Stored data START

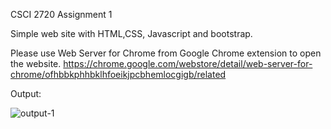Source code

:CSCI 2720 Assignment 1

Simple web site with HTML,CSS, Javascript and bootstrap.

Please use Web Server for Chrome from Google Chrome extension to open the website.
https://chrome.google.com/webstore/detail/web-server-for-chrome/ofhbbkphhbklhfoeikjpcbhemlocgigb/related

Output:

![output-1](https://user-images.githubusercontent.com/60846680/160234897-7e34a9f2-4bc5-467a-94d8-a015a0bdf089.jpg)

Stored data END
Stored data START

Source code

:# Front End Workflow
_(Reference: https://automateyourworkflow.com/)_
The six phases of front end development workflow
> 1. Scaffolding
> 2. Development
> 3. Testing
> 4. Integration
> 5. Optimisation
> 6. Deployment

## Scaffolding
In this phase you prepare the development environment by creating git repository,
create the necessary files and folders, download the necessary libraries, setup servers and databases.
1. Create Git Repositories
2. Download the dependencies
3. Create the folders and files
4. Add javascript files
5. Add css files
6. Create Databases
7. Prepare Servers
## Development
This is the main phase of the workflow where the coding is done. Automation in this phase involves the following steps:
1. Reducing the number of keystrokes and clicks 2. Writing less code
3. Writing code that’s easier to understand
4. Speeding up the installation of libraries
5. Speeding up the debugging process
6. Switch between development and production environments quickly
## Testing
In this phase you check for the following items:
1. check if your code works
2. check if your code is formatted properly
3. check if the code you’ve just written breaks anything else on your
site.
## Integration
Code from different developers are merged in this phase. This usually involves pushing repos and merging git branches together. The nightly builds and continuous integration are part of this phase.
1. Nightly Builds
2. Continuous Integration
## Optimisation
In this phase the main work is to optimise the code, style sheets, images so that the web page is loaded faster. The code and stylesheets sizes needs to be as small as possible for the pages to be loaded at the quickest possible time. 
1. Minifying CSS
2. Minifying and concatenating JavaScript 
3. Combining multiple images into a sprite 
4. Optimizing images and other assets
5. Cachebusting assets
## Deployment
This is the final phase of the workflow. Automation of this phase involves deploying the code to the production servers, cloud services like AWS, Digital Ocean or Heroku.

Stored data END

■ Directions
Reproduce verbatim only the segment of the listing bounded by the line containing "2. Download the dependencies" and the line containing "This is the final", with both boundary lines included.

■ Result of the task
2. Download the dependencies
3. Create the folders and files
4. Add javascript files
5. Add css files
6. Create Databases
7. Prepare Servers
## Development
This is the main phase of the workflow where the coding is done. Automation in this phase involves the following steps:
1. Reducing the number of keystrokes and clicks 2. Writing less code
3. Writing code that’s easier to understand
4. Speeding up the installation of libraries
5. Speeding up the debugging process
6. Switch between development and production environments quickly
## Testing
In this phase you check for the following items:
1. check if your code works
2. check if your code is formatted properly
3. check if the code you’ve just written breaks anything else on your
site.
## Integration
Code from different developers are merged in this phase. This usually involves pushing repos and merging git branches together. The nightly builds and continuous integration are part of this phase.
1. Nightly Builds
2. Continuous Integration
## Optimisation
In this phase the main work is to optimise the code, style sheets, images so that the web page is loaded faster. The code and stylesheets sizes needs to be as small as possible for the pages to be loaded at the quickest possible time. 
1. Minifying CSS
2. Minifying and concatenating JavaScript 
3. Combining multiple images into a sprite 
4. Optimizing images and other assets
5. Cachebusting assets
## Deployment
This is the final phase of the workflow. Automation of this phase involves deploying the code to the production servers, cloud services like AWS, Digital Ocean or Heroku.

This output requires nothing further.